Le vent claque. Violent. Glacial. À l’image de la gifle que tu assènes à l’importun persuadé que tu ne pousserais qu’un cri surpris et outré tandis qu’il te caressait les fesses en passant près de toi. Mais il ignore que tu n’es pas comme les autres femmes à jouer les filles choquées sans agir. Tu n’as fait aucun bruit, laissant ton corps exprimer ta haine envers ce geste inapproprié, un flot de mauvais souvenirs ressortant dans le regard de l’ivrogne. Pervers. Mauvais. Persuadé que tout lui est permis. Tu ne bouges pas quand ton amant ordonne à ses deux soldats de mettre le malotru à genoux. Tu ne détournes pas les yeux quand celui avec qui tu partages ta couche sort son arme et la braque sur la tête de l’impoli. Tu ne prends pas la défense du pauvre alors qu’il supplie pour sa vie, réclame pitié et pardon. Il est saoul, il n’a pas réfléchi, il ne recommencera pas.

— Я в этом убежден. 1

Tu ne cilles pas quand le tir à bout touchant fait exploser le crâne dans une gerbe de sang.

Il neige.

La flaque sera absorbée et dissimulée par les flocons.

— Pouvons-nous y aller, любовь ?

— Je n’attendais que vous, très cher.

Vous ignorez les gardes venus emporter le cadavre. Tu ne sais pas où il sera balancé, sans doute dans une ruelle malfamée de Berne, et tu t’en moques. Ce mal élevé sera totalement oublié d’ici quelques heures, lorsque tu auras à la main une coupe d’un champagne hors de prix spécialement acheté pour cette occasion. La main passée autour du bras de ton militaire, vous gravissez les marches avec lenteur, devant supporter les exclamations appréciatives du couple devant vous. Les monuments sont beaux, à n’en point douter, mais le froid passe à travers ton manteau de fourrure, gelant ta nuque, tes bras. Tes jambes et tes pieds ne sont pas non plus épargnés. Malheureusement, tu dois prendre ton mal en patience et accepter ce rythme lent que tu exècres. Tu as passé tellement de temps à trottiner, courir, user de grands pas pour aller toujours plus vite que tu as du mal à dissimuler ton impatience et ta frustration. Isaaki Baranov, c’est l’identité de ton amant, ne semble pas du tout gêné à l’idée de prendre son temps. Tu en connais la raison. C’est quelques minutes de plus qu’il peut passer en ton unique compagnie avant de devoir te partager avec le reste des membres de votre Ordre. Oh, il sait qu’après cette soirée mondaine, il pourra pleinement profiter de toi durant trois jours avant de revenir en U.R.S.S., mais bon. Il est amoureux. Et tu ne peux que continuer à jouer la comédie. En haut des marches, tu reconnais ce vieux général fétichiste des pieds accompagné de son épouse. Juste en la regardant, tu la devines apprécier plus que de raison la bonne nourriture bien saucée. Il t’offre un baise-main, vous vous échangez des politesses et tu mens en annonçant être ravie de rencontrer sa compagne. En vérité, tu t’en moques. Tu échanges un très court regard avec le vieil homme et tu peux aisément noter sa mine soulagée. Tu garderas le secret de vos moments. Bien que ton Colonel soit déjà au courant – tu lui as d’ailleurs fait promettre de ne pas faire d’esclandre et de te laisser manipuler ce fossile.

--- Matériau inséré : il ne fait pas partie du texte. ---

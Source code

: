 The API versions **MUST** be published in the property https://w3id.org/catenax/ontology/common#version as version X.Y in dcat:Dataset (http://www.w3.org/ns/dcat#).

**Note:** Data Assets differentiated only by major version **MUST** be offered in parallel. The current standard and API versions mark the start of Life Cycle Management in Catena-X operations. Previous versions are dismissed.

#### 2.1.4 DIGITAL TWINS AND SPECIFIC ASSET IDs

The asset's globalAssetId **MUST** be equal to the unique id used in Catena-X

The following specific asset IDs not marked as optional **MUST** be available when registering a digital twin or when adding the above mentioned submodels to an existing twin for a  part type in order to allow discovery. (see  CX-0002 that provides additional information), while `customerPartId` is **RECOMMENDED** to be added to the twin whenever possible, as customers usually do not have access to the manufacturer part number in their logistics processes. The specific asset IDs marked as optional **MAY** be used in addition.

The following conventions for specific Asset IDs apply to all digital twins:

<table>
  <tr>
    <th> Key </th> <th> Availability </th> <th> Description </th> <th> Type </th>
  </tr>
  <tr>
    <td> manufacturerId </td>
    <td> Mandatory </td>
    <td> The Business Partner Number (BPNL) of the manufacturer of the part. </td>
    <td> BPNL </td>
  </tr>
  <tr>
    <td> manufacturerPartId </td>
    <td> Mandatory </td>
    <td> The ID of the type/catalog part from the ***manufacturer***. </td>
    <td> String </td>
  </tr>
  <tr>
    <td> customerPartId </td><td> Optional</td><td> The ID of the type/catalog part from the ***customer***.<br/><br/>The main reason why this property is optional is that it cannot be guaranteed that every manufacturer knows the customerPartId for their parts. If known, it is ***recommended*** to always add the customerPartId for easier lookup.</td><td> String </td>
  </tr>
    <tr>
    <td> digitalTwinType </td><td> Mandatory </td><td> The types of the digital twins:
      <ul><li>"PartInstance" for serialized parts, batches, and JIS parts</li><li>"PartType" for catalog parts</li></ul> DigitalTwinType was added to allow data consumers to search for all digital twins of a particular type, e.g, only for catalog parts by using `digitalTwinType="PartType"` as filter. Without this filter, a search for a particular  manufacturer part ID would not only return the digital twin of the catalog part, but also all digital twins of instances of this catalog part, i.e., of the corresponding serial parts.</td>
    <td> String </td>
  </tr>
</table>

Après avoir donné vos cartons d’invitation, vous entrez tous les quatre dans le bâtiment. L’intérieur est entièrement de marbre et le sol pourvu d’un large tapis rouge ponceau et de fils d’or. Les lustres de cristal illuminent les pièces et tu peux déjà entendre les musiciens. Des virtuoses. Les serveurs se baladent silencieusement, proposant parfois une coupe de champagne ou un hors-d’œuvre lorsqu’ils remarquent une main vide depuis bien trop longtemps. Un employé propose de t’aider à te délester de ton manteau et tu acceptes avec politesse et presque timidité. Ce n’est pas ton univers. Tout ce faste, toutes ces richesses. Tous ces gens qui disent servir Hydra, mais qui ne font que profiter de cette opportunité pour s’enrichir encore et encore. Les vrais fidèles sont ceux qui agissent réellement, qui ne se complaisent pas dans tout ce luxe injurieux. La soirée n’a même pas commencé que tu te sens déjà insultée et dégoûtée.

— Défroncez votre nez, любовь, ou ils vont se vexer et ce n’est pas votre but de ce soir.

— Et quel est mon but, très cher ? interroges-tu en te forçant à relâcher les muscles de ton visage.

— Profiter d’une excellente coupe de champagne, séduire la foule avec votre charme et votre intelligence, et trouver plusieurs mécènes qui n’hésiteront pas à se ruiner pour financer votre recherche.

Tu esquisses un sourire calculateur.

C’est tout à fait dans tes cordes.

Isaaki te présente à de nombreuses personnes. Militaires. Nantis. Chanteurs. Chanteuses. Acteurs. Actrices. Des artistes de tout horizon. Des hommes et des femmes politiques. Des millionnaires. Des milliardaires. Des nobles. Des bourgeois. Des hommes d’affaires. Des médecins, des chirurgiens. Ce lieu regorge de personnages importants, de personnes de renom. Et toi, pauvre scientifique, tu as l’impression de faire tache dans cet univers luxueux. Toi qui es issue d’un milieu modeste où il a fallu te battre pour obtenir ce que tu voulais. Ce que tu désirais. Études. Considération. Respect. Mais ce n’était pas suffisant. Tu voulais toucher une branche de la médecine. Ouvrir une porte que l’on t’a refermée au nez sous prétexte que tu n’es qu’une femme. Une femme ne peut décemment pas réclamer pareil métier. Elle ne peut être aussi intelligente. Ce serait une insulte aux propriétaires de pénis. Mais Schmidt est arrivé avec une pince Monseigneur, des armes à feu et un tank. La porte a été défoncée avec toute sa subtilité et le surnommé Crâne Rouge t’a offert sur un plateau d’argent, ce travail que tu convoitais depuis tant d’années, forcée de ronger ton frein et contrainte de te contenter de cet « honorable » statut qu’est infirmière. Les anges blancs. Les anges souillés. De sang. De tripes. De sperme.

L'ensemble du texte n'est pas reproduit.